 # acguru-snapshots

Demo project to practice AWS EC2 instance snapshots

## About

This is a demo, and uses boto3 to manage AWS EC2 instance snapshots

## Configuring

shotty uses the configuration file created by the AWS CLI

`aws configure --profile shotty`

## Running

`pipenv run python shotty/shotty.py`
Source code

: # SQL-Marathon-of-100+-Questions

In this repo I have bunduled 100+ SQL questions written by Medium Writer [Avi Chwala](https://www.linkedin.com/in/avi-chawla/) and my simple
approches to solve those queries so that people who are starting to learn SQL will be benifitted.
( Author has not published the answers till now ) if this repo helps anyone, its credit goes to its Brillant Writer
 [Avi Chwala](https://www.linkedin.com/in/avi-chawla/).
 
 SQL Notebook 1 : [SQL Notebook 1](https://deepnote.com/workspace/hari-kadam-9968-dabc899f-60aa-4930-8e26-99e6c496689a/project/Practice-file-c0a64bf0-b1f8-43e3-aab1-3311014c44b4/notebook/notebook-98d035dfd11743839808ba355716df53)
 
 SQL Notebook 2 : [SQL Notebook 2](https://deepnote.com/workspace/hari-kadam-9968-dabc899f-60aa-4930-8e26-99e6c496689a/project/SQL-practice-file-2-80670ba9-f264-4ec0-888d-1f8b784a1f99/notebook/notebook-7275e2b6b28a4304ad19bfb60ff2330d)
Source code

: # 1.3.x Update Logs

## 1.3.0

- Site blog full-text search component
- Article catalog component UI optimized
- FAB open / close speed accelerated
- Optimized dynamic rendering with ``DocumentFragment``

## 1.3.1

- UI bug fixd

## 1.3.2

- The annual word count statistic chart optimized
--------------------------------------------------
**HOW TO COMPLETE THIS TASK:** Find the lines that mention "shotty" in the entries and show them.

**EXERCISE RESPONSE:**
shotty uses the configuration file created by the AWS CLI
`aws configure --profile shotty`
`pipenv run python shotty/shotty.py`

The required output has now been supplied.